#### Your goal:
The response should be an exact copy of the records, with the pictures removed.

#### Extracted information:
..............................
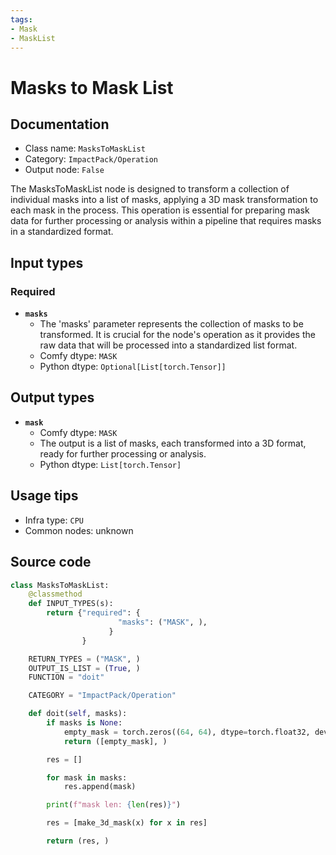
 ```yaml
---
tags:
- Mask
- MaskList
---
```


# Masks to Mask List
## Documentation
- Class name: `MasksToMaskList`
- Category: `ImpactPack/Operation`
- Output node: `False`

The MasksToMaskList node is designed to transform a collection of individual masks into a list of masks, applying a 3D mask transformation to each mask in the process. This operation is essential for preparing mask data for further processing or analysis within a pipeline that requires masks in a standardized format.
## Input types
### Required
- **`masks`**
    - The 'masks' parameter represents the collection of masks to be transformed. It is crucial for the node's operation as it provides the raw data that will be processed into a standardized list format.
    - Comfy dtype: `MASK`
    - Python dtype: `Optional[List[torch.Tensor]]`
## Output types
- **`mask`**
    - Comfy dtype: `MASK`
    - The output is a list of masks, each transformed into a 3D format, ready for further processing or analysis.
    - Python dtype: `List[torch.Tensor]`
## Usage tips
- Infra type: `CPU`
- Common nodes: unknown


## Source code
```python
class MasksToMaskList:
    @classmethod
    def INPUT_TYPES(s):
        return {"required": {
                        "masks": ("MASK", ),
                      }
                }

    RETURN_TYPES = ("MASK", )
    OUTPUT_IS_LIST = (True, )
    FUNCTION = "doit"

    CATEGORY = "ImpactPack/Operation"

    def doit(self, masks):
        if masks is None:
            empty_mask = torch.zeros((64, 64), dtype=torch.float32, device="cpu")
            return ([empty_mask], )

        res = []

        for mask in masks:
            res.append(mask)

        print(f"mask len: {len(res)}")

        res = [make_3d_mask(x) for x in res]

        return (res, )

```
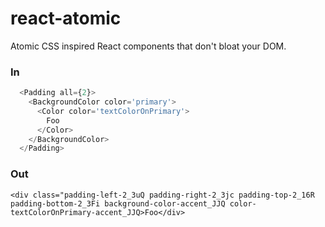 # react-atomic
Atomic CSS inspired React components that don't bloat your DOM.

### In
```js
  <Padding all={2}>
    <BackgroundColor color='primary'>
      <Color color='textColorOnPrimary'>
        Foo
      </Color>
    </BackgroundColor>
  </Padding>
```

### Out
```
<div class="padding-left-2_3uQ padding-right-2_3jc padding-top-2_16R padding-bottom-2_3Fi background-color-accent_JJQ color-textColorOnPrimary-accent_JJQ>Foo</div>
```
..............................
#### Written response:
 ```yaml
---
tags:
- Mask
- MaskList
---
```


# Masks to Mask List
## Documentation
- Class name: `MasksToMaskList`
- Category: `ImpactPack/Operation`
- Output node: `False`

The MasksToMaskList node is designed to transform a collection of individual masks into a list of masks, applying a 3D mask transformation to each mask in the process. This operation is essential for preparing mask data for further processing or analysis within a pipeline that requires masks in a standardized format.
## Input types
### Required
- **`masks`**
    - The 'masks' parameter represents the collection of masks to be transformed. It is crucial for the node's operation as it provides the raw data that will be processed into a standardized list format.
    - Comfy dtype: `MASK`
    - Python dtype: `Optional[List[torch.Tensor]]`
## Output types
- **`mask`**
    - Comfy dtype: `MASK`
    - The output is a list of masks, each transformed into a 3D format, ready for further processing or analysis.
    - Python dtype: `List[torch.Tensor]`
## Usage tips
- Infra type: `CPU`
- Common nodes: unknown


## Source code
```python
class MasksToMaskList:
    @classmethod
    def INPUT_TYPES(s):
        return {"required": {
                        "masks": ("MASK", ),
                      }
                }

    RETURN_TYPES = ("MASK", )
    OUTPUT_IS_LIST = (True, )
    FUNCTION = "doit"

    CATEGORY = "ImpactPack/Operation"

    def doit(self, masks):
        if masks is None:
            empty_mask = torch.zeros((64, 64), dtype=torch.float32, device="cpu")
            return ([empty_mask], )

        res = []

        for mask in masks:
            res.append(mask)

        print(f"mask len: {len(res)}")

        res = [make_3d_mask(x) for x in res]

        return (res, )

```
 # react-atomic
Atomic CSS inspired React components that don't bloat your DOM.

### In
```js
  <Padding all={2}>
    <BackgroundColor color='primary'>
      <Color color='textColorOnPrimary'>
        Foo
      </Color>
    </BackgroundColor>
  </Padding>
```

### Out
```
<div class="padding-left-2_3uQ padding-right-2_3jc padding-top-2_16R padding-bottom-2_3Fi background-color-accent_JJQ color-textColorOnPrimary-accent_JJQ>Foo</div>
```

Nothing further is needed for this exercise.